This mechanism is based on the assumption that the kernel, for locality,
keep a process on a CPU for long period of time and most of the charge
requests from that process will be served by that CPU's local charge
cache.
However this assumption breaks down for incoming network traffic in a
multi-tenant machine. We are in the process of running multiple
workloads on a single machine and if such workloads are network heavy,
we are seeing very high network memory accounting cost. We have observed
multiple CPUs spending almost 100% of their time in net_rx_action and
almost all of that time is spent in memcg accounting of the network
traffic.
More precisely, net_rx_action is serving packets from multiple workloads
and is observing/serving mix of packets of these workloads. The memcg
switch of per-cpu cache is very expensive and we are observing a lot of
memcg switches on the machine. Almost all the time is being spent on
charging new memcg and flushing older memcg cache. So, definitely we
need per-cpu cache that support multiple memcgs for this scenario.

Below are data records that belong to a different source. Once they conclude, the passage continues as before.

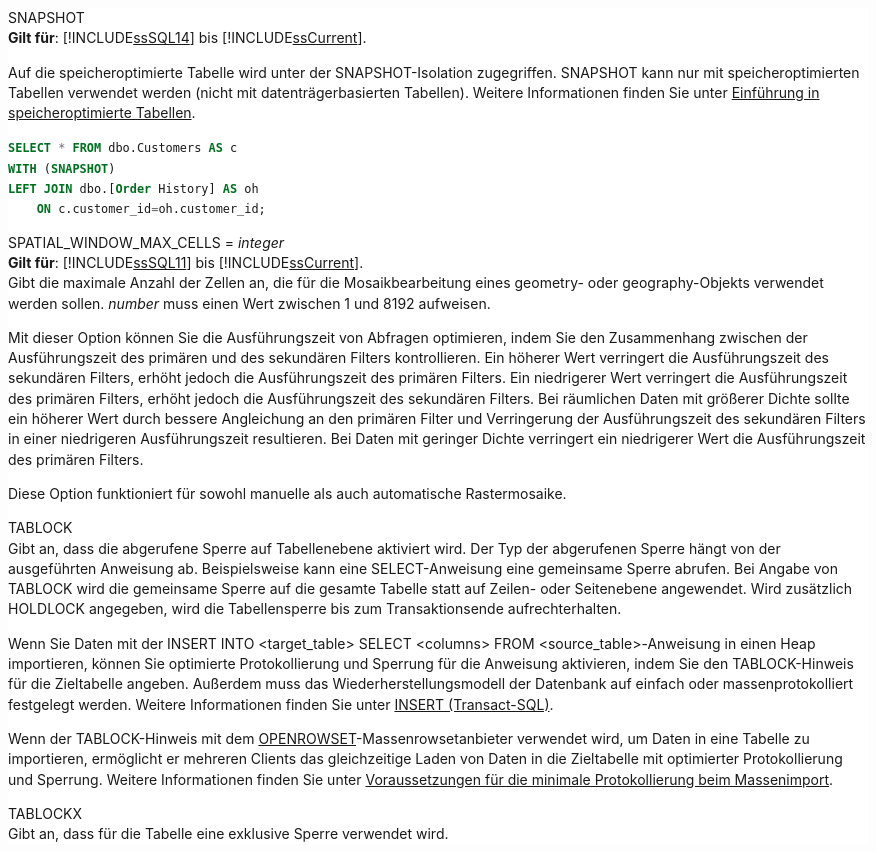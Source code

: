 SNAPSHOT  
**Gilt für**: [!INCLUDE[ssSQL14](../../includes/sssql14-md.md)] bis [!INCLUDE[ssCurrent](../../includes/sscurrent-md.md)]. 
  
Auf die speicheroptimierte Tabelle wird unter der SNAPSHOT-Isolation zugegriffen. SNAPSHOT kann nur mit speicheroptimierten Tabellen verwendet werden (nicht mit datenträgerbasierten Tabellen). Weitere Informationen finden Sie unter [Einführung in speicheroptimierte Tabellen](../../relational-databases/in-memory-oltp/introduction-to-memory-optimized-tables.md).  
  
```sql 
SELECT * FROM dbo.Customers AS c   
WITH (SNAPSHOT)   
LEFT JOIN dbo.[Order History] AS oh   
    ON c.customer_id=oh.customer_id;  
```  
  
SPATIAL_WINDOW_MAX_CELLS = *integer*  
**Gilt für**: [!INCLUDE[ssSQL11](../../includes/sssql11-md.md)] bis [!INCLUDE[ssCurrent](../../includes/sscurrent-md.md)].  
Gibt die maximale Anzahl der Zellen an, die für die Mosaikbearbeitung eines geometry- oder geography-Objekts verwendet werden sollen. *number* muss einen Wert zwischen 1 und 8192 aufweisen.  
  
Mit dieser Option können Sie die Ausführungszeit von Abfragen optimieren, indem Sie den Zusammenhang zwischen der Ausführungszeit des primären und des sekundären Filters kontrollieren. Ein höherer Wert verringert die Ausführungszeit des sekundären Filters, erhöht jedoch die Ausführungszeit des primären Filters. Ein niedrigerer Wert verringert die Ausführungszeit des primären Filters, erhöht jedoch die Ausführungszeit des sekundären Filters. Bei räumlichen Daten mit größerer Dichte sollte ein höherer Wert durch bessere Angleichung an den primären Filter und Verringerung der Ausführungszeit des sekundären Filters in einer niedrigeren Ausführungszeit resultieren. Bei Daten mit geringer Dichte verringert ein niedrigerer Wert die Ausführungszeit des primären Filters.  
  
 Diese Option funktioniert für sowohl manuelle als auch automatische Rastermosaike.  
  
TABLOCK  
Gibt an, dass die abgerufene Sperre auf Tabellenebene aktiviert wird. Der Typ der abgerufenen Sperre hängt von der ausgeführten Anweisung ab. Beispielsweise kann eine SELECT-Anweisung eine gemeinsame Sperre abrufen. Bei Angabe von TABLOCK wird die gemeinsame Sperre auf die gesamte Tabelle statt auf Zeilen- oder Seitenebene angewendet. Wird zusätzlich HOLDLOCK angegeben, wird die Tabellensperre bis zum Transaktionsende aufrechterhalten.  
  
Wenn Sie Daten mit der INSERT INTO \<target_table> SELECT \<columns> FROM \<source_table>-Anweisung in einen Heap importieren, können Sie optimierte Protokollierung und Sperrung für die Anweisung aktivieren, indem Sie den TABLOCK-Hinweis für die Zieltabelle angeben. Außerdem muss das Wiederherstellungsmodell der Datenbank auf einfach oder massenprotokolliert festgelegt werden. Weitere Informationen finden Sie unter [INSERT &#40;Transact-SQL&#41;](../../t-sql/statements/insert-transact-sql.md).  
  
Wenn der TABLOCK-Hinweis mit dem [OPENROWSET](../../t-sql/functions/openrowset-transact-sql.md)-Massenrowsetanbieter verwendet wird, um Daten in eine Tabelle zu importieren, ermöglicht er mehreren Clients das gleichzeitige Laden von Daten in die Zieltabelle mit optimierter Protokollierung und Sperrung. Weitere Informationen finden Sie unter [Voraussetzungen für die minimale Protokollierung beim Massenimport](../../relational-databases/import-export/prerequisites-for-minimal-logging-in-bulk-import.md).  
  
TABLOCKX  
Gibt an, dass für die Tabelle eine exklusive Sperre verwendet wird.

This patch implements a simple (and dumb) multiple memcg percpu charge
cache. Actually we started with more sophisticated LRU based approach but
the dumb one was always better than the sophisticated one by 1% to 3%,
so going with the simple approach.
Some of the design choices are:
1. Fit all caches memcgs in a single cacheline.
2. The cache array can be mix of empty slots or memcg charged slots, so
the kernel has to traverse the full array.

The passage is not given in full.